(Source records)
——————
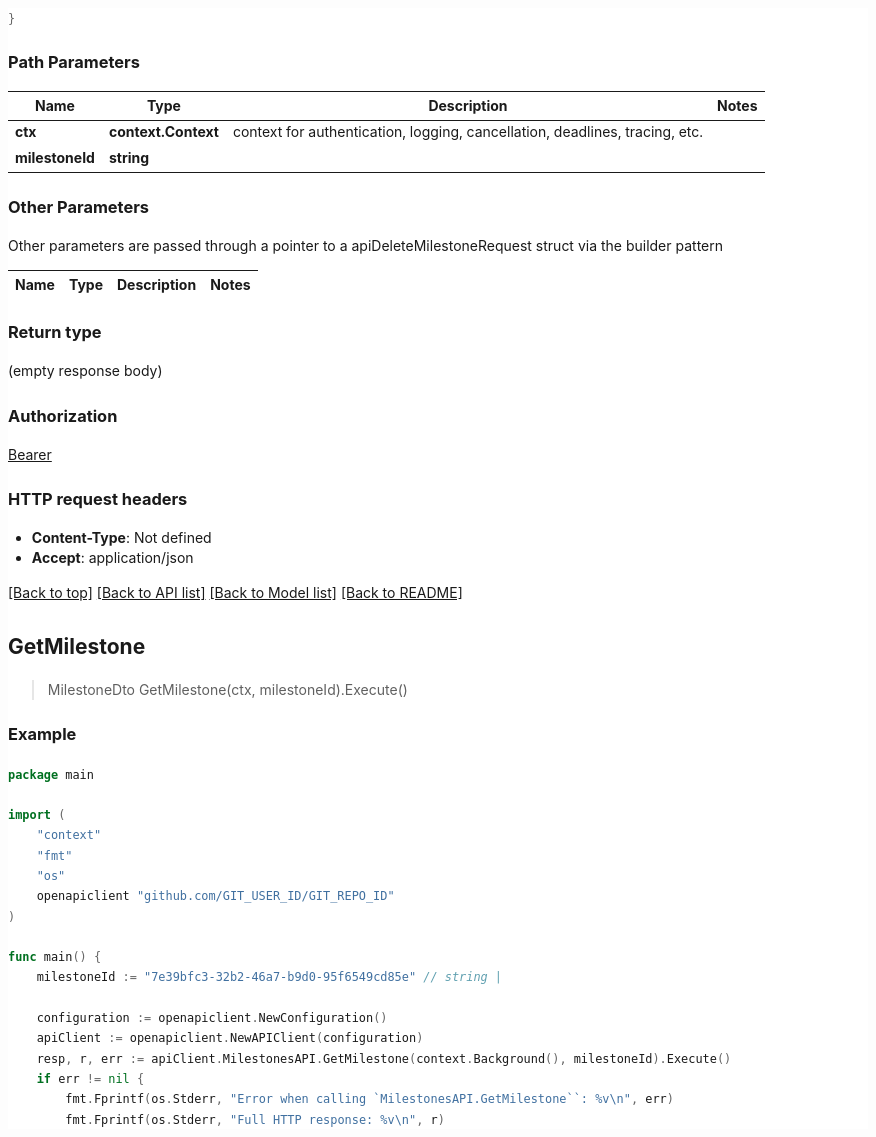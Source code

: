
 ```go
}
```

### Path Parameters


Name | Type | Description  | Notes
------------- | ------------- | ------------- | -------------
**ctx** | **context.Context** | context for authentication, logging, cancellation, deadlines, tracing, etc.
**milestoneId** | **string** |  | 

### Other Parameters

Other parameters are passed through a pointer to a apiDeleteMilestoneRequest struct via the builder pattern


Name | Type | Description  | Notes
------------- | ------------- | ------------- | -------------


### Return type

 (empty response body)

### Authorization

[Bearer](../README.md#Bearer)

### HTTP request headers

- **Content-Type**: Not defined
- **Accept**: application/json

[[Back to top]](#) [[Back to API list]](../README.md#documentation-for-api-endpoints)
[[Back to Model list]](../README.md#documentation-for-models)
[[Back to README]](../README.md)


## GetMilestone

> MilestoneDto GetMilestone(ctx, milestoneId).Execute()



### Example

```go
package main

import (
	"context"
	"fmt"
	"os"
	openapiclient "github.com/GIT_USER_ID/GIT_REPO_ID"
)

func main() {
	milestoneId := "7e39bfc3-32b2-46a7-b9d0-95f6549cd85e" // string | 

	configuration := openapiclient.NewConfiguration()
	apiClient := openapiclient.NewAPIClient(configuration)
	resp, r, err := apiClient.MilestonesAPI.GetMilestone(context.Background(), milestoneId).Execute()
	if err != nil {
		fmt.Fprintf(os.Stderr, "Error when calling `MilestonesAPI.GetMilestone``: %v\n", err)
		fmt.Fprintf(os.Stderr, "Full HTTP response: %v\n", r)
```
——————
### Work item
Within the records, filter for lines that contain the word "openapiclient" and show each one.

### Answer below
	openapiclient "github.com/GIT_USER_ID/GIT_REPO_ID"
	configuration := openapiclient.NewConfiguration()
	apiClient := openapiclient.NewAPIClient(configuration)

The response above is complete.